Incluso las consecuencias de lo sucedido son dignas de estudio. Y es que desde que Eremia me salvó mi cuerpo se ha recuperado, pero mi armonía ha cambiado ligeramente. A nadie le pasa desapercibido que cada vez que uso mi magia me canso muy rápido, me cuesta respirar, y la piel se me pone roja. Incluso los pentarezzos más sencillos me dan problemas, y por más que intento ocultarlo, sé que no engaño a nadie.

Mi profesor, Richard Longwest, está al tanto; dice que no hay motivos de preocupación. Estamos buscando una manera de solucionarlo, pero mientras tanto, los Vigilantes me observan todo el tiempo con disimulo, y eso me enfurece, aunque sé que nadie tiene la culpa.

El código de confianza, la institución tácita más sagrada de los magos del Conservatorio, de alguna manera se ha roto... O al menos, está cerca de romperse, y me invade la incertidumbre de qué sucederá conmigo una vez que ya no haya forma de repararla.

La confianza lo es todo para un mago.

Nuestras vidas se cimentan en ella: todos nuestros logros a lo largo de la historia se han conseguido únicamente bajo la bandera de la solidaridad, de la comunión, del respeto mutuo, de la ulterior responsabilidad que tenemos de guardar secretos.

Pero esto que me ha pasado de alguna manera ha sacudido, por más ligero que haya sido, la tranquilidad de nuestra pequeña ciudad. En Praga y en Cork los magos no tienen nada de que preocuparse, pero aquí, en el frío norte de Noruega, ya he aparecido en varios periódicos...

Es bueno que tradicionalmente seamos un pueblo sensato, tolerante y sobre todo pacífico. Confío en que mis colegas sabrán entender, en que la opinión pública no juzgará sin bases y que, quizás, Eremia no haya cometido un error al salvarme la vida.

Pienso en él, no lo niego. Lo hago seguido. Recuerdo sus ojos negros, sus palabras a la hora de responder, su apenas naciente conexión con esa palabra que lo significa tanto para un mago: confianza.

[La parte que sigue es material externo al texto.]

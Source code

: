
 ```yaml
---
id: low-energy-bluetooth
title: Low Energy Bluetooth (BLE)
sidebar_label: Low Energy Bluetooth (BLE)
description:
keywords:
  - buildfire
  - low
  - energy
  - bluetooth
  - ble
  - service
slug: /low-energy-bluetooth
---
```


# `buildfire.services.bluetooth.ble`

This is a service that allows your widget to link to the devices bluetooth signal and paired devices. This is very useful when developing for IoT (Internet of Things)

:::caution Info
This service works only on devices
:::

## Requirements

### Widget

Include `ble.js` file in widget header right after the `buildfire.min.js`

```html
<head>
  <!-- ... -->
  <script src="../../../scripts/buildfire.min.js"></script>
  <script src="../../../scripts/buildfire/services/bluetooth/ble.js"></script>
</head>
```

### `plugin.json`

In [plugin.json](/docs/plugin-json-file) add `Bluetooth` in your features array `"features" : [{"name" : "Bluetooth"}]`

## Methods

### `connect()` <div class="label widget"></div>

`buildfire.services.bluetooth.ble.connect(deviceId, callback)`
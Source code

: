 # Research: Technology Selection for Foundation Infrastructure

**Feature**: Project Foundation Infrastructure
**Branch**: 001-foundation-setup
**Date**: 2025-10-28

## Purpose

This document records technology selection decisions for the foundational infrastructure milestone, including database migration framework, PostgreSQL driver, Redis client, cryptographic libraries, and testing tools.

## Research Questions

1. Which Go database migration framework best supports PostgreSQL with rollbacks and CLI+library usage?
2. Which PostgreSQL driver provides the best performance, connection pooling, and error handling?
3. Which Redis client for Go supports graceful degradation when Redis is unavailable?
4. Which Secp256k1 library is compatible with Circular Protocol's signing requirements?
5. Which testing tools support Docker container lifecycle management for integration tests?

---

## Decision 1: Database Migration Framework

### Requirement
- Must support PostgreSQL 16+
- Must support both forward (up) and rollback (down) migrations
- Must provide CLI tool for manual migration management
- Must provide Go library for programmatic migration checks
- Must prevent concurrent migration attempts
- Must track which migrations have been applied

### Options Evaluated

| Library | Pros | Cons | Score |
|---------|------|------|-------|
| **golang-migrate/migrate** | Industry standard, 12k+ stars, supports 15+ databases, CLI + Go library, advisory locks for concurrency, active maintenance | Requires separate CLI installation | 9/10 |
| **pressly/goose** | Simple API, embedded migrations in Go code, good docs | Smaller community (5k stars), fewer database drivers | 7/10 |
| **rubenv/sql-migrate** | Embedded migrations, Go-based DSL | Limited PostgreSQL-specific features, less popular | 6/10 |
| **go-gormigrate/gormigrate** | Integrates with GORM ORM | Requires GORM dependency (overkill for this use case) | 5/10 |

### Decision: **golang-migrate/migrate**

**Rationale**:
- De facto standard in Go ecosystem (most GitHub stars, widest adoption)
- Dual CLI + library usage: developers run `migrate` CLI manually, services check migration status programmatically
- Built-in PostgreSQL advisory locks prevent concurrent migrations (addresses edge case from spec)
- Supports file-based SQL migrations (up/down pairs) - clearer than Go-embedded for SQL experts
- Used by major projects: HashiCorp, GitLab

«...la inmortalidad es un enigma difícil de describir con palabras...».

Un mal chiste... de seguro.

La confianza no puede construirse en base a enigmas, a intrigas, a afirmaciones escuetas.

La confianza se construye en torno a la entrega total y sin miramientos, al hecho posible, por muy difícil que sea, de arropar los intereses de alguien más tanto como los propios. En confianza no hay miedo, no hay dudas, no hay celos. Cuando esa relación se construye entre dos personas o más, el éxito es inevitable si los objetivos comunes son planteados de la manera correcta.

Yo tengo interés en Eremia Dalka. 

Quiero saber quién es él, pero... 

Me pregunto... 

¿Será que acaso estoy esperando demasiado? 

¿Será que él no querrá... lo mismo?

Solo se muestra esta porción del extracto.